## Problem to solve
Can you pull out each line of the data below that includes the word "following"?

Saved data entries
=-=-=
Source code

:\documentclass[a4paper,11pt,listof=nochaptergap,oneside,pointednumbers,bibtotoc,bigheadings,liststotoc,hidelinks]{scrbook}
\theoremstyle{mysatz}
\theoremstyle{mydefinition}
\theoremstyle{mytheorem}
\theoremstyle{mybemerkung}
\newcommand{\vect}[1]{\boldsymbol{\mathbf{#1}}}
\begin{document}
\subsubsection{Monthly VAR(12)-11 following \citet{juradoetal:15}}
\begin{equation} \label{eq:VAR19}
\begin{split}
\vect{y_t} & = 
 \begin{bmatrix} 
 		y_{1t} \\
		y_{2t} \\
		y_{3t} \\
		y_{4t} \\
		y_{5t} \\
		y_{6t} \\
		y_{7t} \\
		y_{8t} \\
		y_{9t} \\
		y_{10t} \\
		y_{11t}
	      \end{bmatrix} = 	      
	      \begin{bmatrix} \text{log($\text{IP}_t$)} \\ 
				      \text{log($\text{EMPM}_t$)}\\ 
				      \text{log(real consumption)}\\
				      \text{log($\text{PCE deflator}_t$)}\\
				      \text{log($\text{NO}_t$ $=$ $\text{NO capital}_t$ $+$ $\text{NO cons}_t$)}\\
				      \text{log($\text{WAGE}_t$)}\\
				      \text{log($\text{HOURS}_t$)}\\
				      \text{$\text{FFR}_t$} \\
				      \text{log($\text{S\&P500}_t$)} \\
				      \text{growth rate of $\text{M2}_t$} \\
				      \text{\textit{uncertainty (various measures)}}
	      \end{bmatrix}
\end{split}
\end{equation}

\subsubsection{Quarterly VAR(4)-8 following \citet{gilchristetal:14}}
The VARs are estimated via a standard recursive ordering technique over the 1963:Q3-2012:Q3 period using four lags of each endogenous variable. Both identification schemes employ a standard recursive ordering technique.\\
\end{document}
=-=-=
## Result of this exercise
\subsubsection{Monthly VAR(12)-11 following \citet{juradoetal:15}}
\subsubsection{Quarterly VAR(4)-8 following \citet{gilchristetal:14}}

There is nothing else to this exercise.